▶

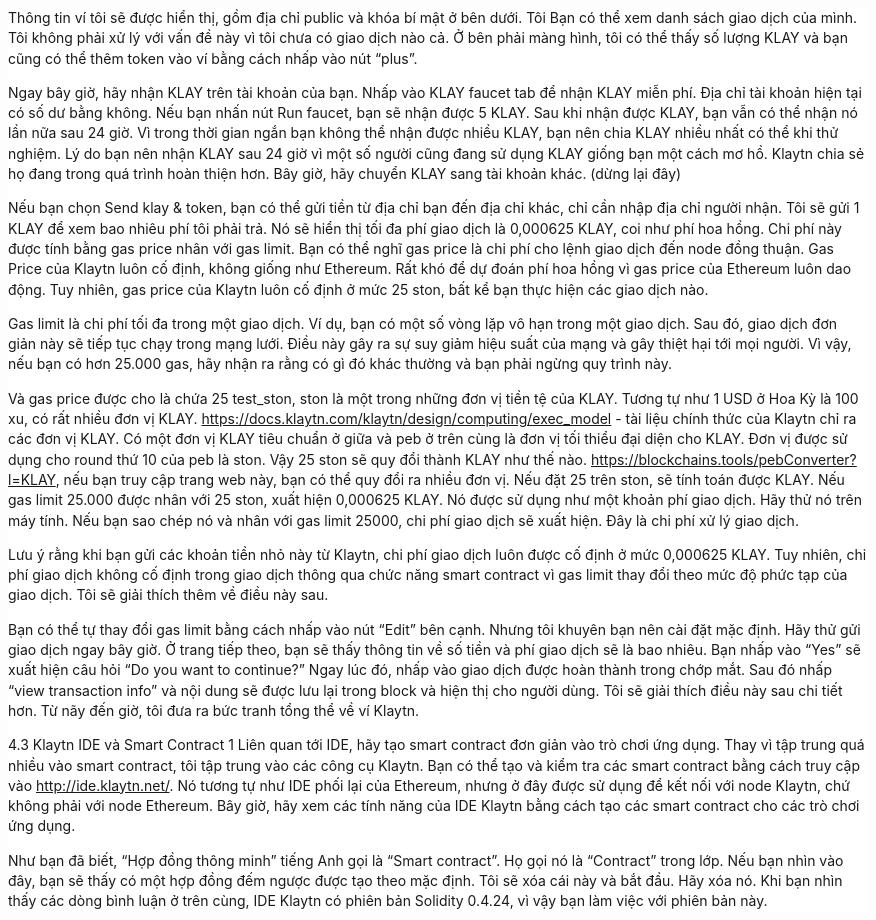Thông tin ví tôi sẽ được hiển thị, gồm địa chỉ public và khóa bí mật ở bên dưới. Tôi Bạn có thể xem danh sách giao dịch của mình. Tôi không phải xử lý với vấn đề này vì tôi chưa có giao dịch nào cả. Ở bên phải màng hình, tôi có thể thấy số lượng KLAY và bạn cũng có thể thêm token vào ví bằng cách nhấp vào nút “plus”.

Ngay bây giờ, hãy nhận KLAY trên tài khoản của bạn. Nhấp vào KLAY faucet tab để nhận KLAY miễn phí. Địa chỉ tài khoản hiện tại có số dư bằng không. Nếu bạn nhấn nút Run faucet, bạn sẽ nhận được 5 KLAY. Sau khi nhận được KLAY, bạn vẫn có thể nhận nó lần nữa sau 24 giờ. Vì trong thời gian ngắn bạn không thể nhận được nhiều KLAY, bạn nên chia KLAY nhiều nhất có thể khi thử nghiệm. Lý do bạn nên nhận KLAY sau 24 giờ vì một số người cũng đang sử dụng KLAY giống bạn một cách mơ hồ. Klaytn chia sẻ họ đang trong quá trình hoàn thiện hơn. Bây giờ, hãy chuyển KLAY sang tài khoản khác. (dừng lại đây)

Nếu bạn chọn Send klay & token, bạn có thể gửi tiền từ địa chỉ bạn đến địa chỉ khác, chỉ cần nhập địa chỉ người nhận. Tôi sẽ gửi 1 KLAY để xem bao nhiêu phí tôi phải trả. Nó sẽ hiển thị tối đa phí giao dịch là 0,000625 KLAY, coi như phí hoa hồng. Chi phí này được tính bằng gas price nhân với gas limit. Bạn có thể nghĩ gas price là chi phí cho lệnh giao dịch đến node đồng thuận. Gas Price của Klaytn luôn cố định, không giống như Ethereum. Rất khó để dự đoán phí hoa hồng vì gas price của Ethereum luôn dao động. Tuy nhiên, gas price của Klaytn luôn cố định ở mức 25 ston, bất kể bạn thực hiện các giao dịch nào.

Gas limit là chi phí tối đa trong một giao dịch. Ví dụ, bạn có một số vòng lặp vô hạn trong một giao dịch. Sau đó, giao dịch đơn giản này sẽ tiếp tục chạy trong mạng lưới. Điều này gây ra sự suy giảm hiệu suất của mạng và gây thiệt hại tới mọi người. Vì vậy, nếu bạn có hơn 25.000 gas, hãy nhận ra rằng có gì đó khác thường và bạn phải ngừng quy trình này.

Và gas price được cho là chứa 25 test_ston, ston là một trong những đơn vị tiền tệ của KLAY. Tương tự như 1 USD ở Hoa Kỳ là 100 xu, có rất nhiều đơn vị KLAY. https://docs.klaytn.com/klaytn/design/computing/exec_model - tài liệu chính thức của Klaytn chỉ ra các đơn vị KLAY. Có một đơn vị KLAY tiêu chuẩn ở giữa và peb ở trên cùng là đơn vị tối thiểu đại diện cho KLAY.  Đơn vị được sử dụng cho round thứ 10 của peb là ston. Vậy 25 ston sẽ quy đổi thành KLAY như thế nào. https://blockchains.tools/pebConverter?l=KLAY, nếu bạn truy cập trang web này, bạn có thể quy đổi ra nhiều đơn vị. Nếu đặt 25 trên ston, sẽ tính toán được KLAY. Nếu gas limit 25.000 được nhân với 25 ston, xuất hiện 0,000625 KLAY. Nó được sử dụng như một khoản phí giao dịch. Hãy thử nó trên máy tính. Nếu bạn sao chép nó và nhân với gas limit 25000, chi phí giao dịch sẽ xuất hiện. Đây là chi phí xử lý giao dịch.

Lưu ý rằng khi bạn gửi các khoản tiền nhỏ này từ Klaytn, chi phí giao dịch luôn được cố định ở mức 0,000625 KLAY. Tuy nhiên, chi phí giao dịch không cố định trong giao dịch thông qua chức năng smart contract vì gas limit thay đổi theo mức độ phức tạp của giao dịch. Tôi sẽ giải thích thêm về điều này sau.

Bạn có thể tự thay đổi gas limit bằng cách nhấp vào nút “Edit” bên cạnh. Nhưng tôi khuyên bạn nên cài đặt mặc định. Hãy thử gửi giao dịch ngay bây giờ. Ở trang tiếp theo, bạn sẽ thấy thông tin về số tiền và phí giao dịch sẽ là bao nhiêu. Bạn nhấp vào “Yes” sẽ xuất hiện câu hỏi “Do you want to continue?” Ngay lúc đó, nhấp vào giao dịch được hoàn thành trong chớp mắt. Sau đó nhấp “view transaction info” và nội dung sẽ được lưu lại trong block và hiện thị cho người dùng. Tôi sẽ giải thích điều này sau chi tiết hơn. Từ nãy đến giờ, tôi đưa ra bức tranh tổng thể về ví Klaytn.

4.3 Klaytn IDE và Smart Contract 1
Liên quan tới IDE, hãy tạo smart contract đơn giản vào trò chơi ứng dụng. Thay vì tập trung quá nhiều vào smart contract, tôi tập trung vào các công cụ Klaytn. Bạn có thể tạo và kiểm tra các smart contract bằng cách truy cập vào http://ide.klaytn.net/. Nó tương tự như IDE phối lại của Ethereum, nhưng ở đây được sử dụng để kết nối với node Klaytn, chứ không phải với node Ethereum. Bây giờ, hãy xem các tính năng của IDE Klaytn bằng cách tạo các smart contract cho các trò chơi ứng dụng.

Như bạn đã biết, “Hợp đồng thông minh” tiếng Anh gọi là “Smart contract”. Họ gọi nó là “Contract” trong lớp. Nếu bạn nhìn vào đây, bạn sẽ thấy có một hợp đồng đếm ngược được tạo theo mặc định. Tôi sẽ xóa cái này và bắt đầu. Hãy xóa nó. Khi bạn nhìn thấy các dòng bình luận ở trên cùng, IDE Klaytn có phiên bản Solidity 0.4.24, vì vậy bạn làm việc với phiên bản này.

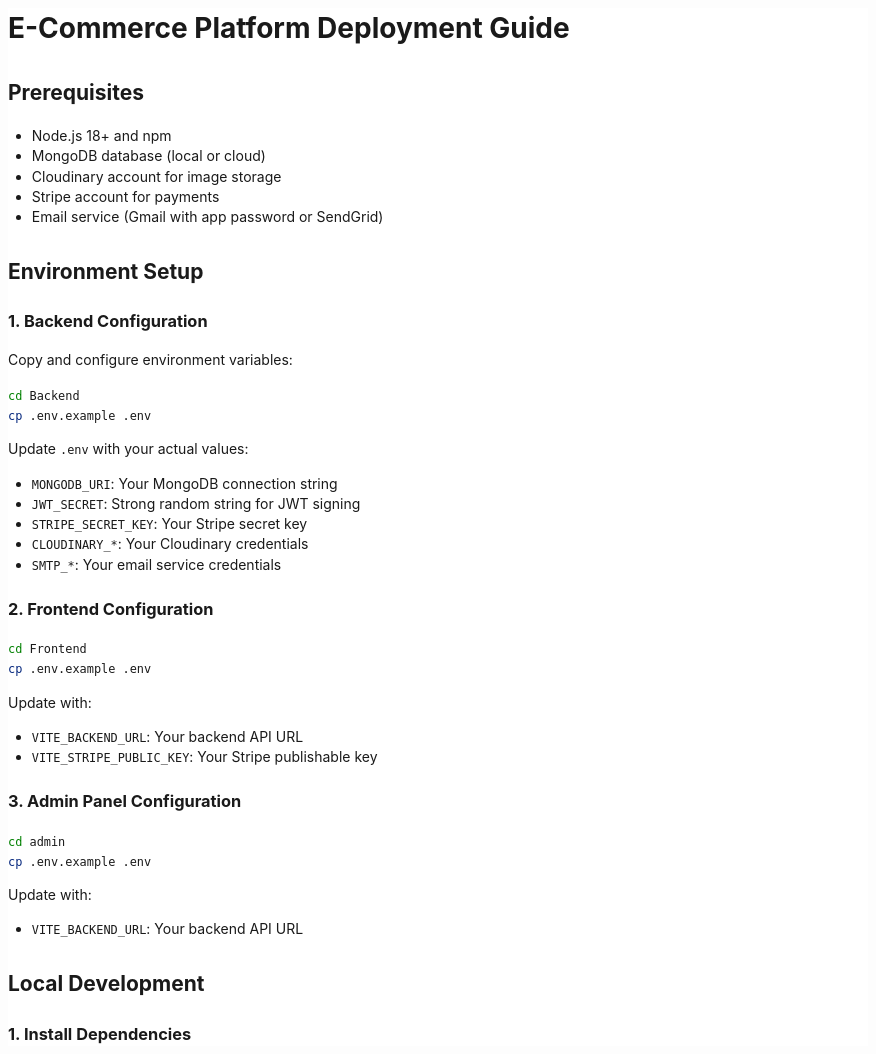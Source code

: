# E-Commerce Platform Deployment Guide

## Prerequisites

- Node.js 18+ and npm
- MongoDB database (local or cloud)
- Cloudinary account for image storage
- Stripe account for payments
- Email service (Gmail with app password or SendGrid)

## Environment Setup

### 1. Backend Configuration

Copy and configure environment variables:
```bash
cd Backend
cp .env.example .env
```

Update `.env` with your actual values:
- `MONGODB_URI`: Your MongoDB connection string
- `JWT_SECRET`: Strong random string for JWT signing
- `STRIPE_SECRET_KEY`: Your Stripe secret key
- `CLOUDINARY_*`: Your Cloudinary credentials
- `SMTP_*`: Your email service credentials

### 2. Frontend Configuration

```bash
cd Frontend
cp .env.example .env
```

Update with:
- `VITE_BACKEND_URL`: Your backend API URL
- `VITE_STRIPE_PUBLIC_KEY`: Your Stripe publishable key

### 3. Admin Panel Configuration

```bash
cd admin
cp .env.example .env
```

Update with:
- `VITE_BACKEND_URL`: Your backend API URL

## Local Development

### 1. Install Dependencies
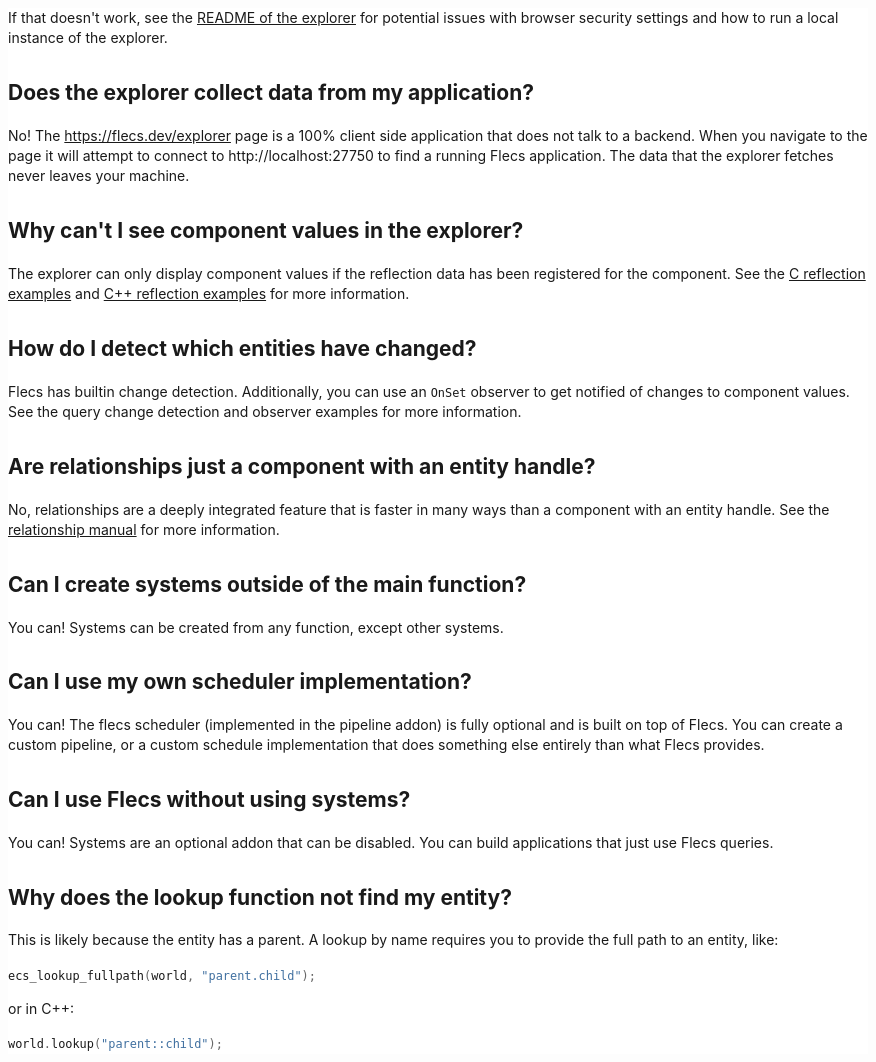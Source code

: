 If that doesn't work, see the [README of the explorer](https://github.com/flecs-hub/explorer) for potential issues with browser security settings and how to run a local instance of the explorer.

## Does the explorer collect data from my application?
No! The https://flecs.dev/explorer page is a 100% client side application that does not talk to a backend. When you navigate to the page it will attempt to connect to http://localhost:27750 to find a running Flecs application. The data that the explorer fetches never leaves your machine.

## Why can't I see component values in the explorer?
The explorer can only display component values if the reflection data has been registered for the component. See the [C reflection examples](https://github.com/SanderMertens/flecs/tree/master/examples/c/reflection) and [C++ reflection examples](https://github.com/SanderMertens/flecs/tree/master/examples/cpp/reflection) for more information.

## How do I detect which entities have changed?
Flecs has builtin change detection. Additionally, you can use an `OnSet` observer to get notified of changes to component values. See the query change detection and observer examples for more information.

## Are relationships just a component with an entity handle?
No, relationships are a deeply integrated feature that is faster in many ways than a component with an entity handle. See the [relationship manual](Relationships.md) for more information.

## Can I create systems outside of the main function?
You can! Systems can be created from any function, except other systems.

## Can I use my own scheduler implementation?
You can! The flecs scheduler (implemented in the pipeline addon) is fully optional and is built on top of Flecs. You can create a custom pipeline, or a custom schedule implementation that does something else entirely than what Flecs provides.

## Can I use Flecs without using systems?
You can! Systems are an optional addon that can be disabled. You can build applications that just use Flecs queries.

## Why does the lookup function not find my entity?
This is likely because the entity has a parent. A lookup by name requires you to provide the full path to an entity, like:

```c
ecs_lookup_fullpath(world, "parent.child");
```

or in C++:

```cpp
world.lookup("parent::child");
```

◀

■ DIRECTIONS: Reprint exactly the lines above that start at the one with "Copy and configure" and end at the one with "for JWT signing", keeping both and adding none.

■ RESPONSE TO THIS TASK:
Copy and configure environment variables:
```bash
cd Backend
cp .env.example .env
```

Update `.env` with your actual values:
- `MONGODB_URI`: Your MongoDB connection string
- `JWT_SECRET`: Strong random string for JWT signing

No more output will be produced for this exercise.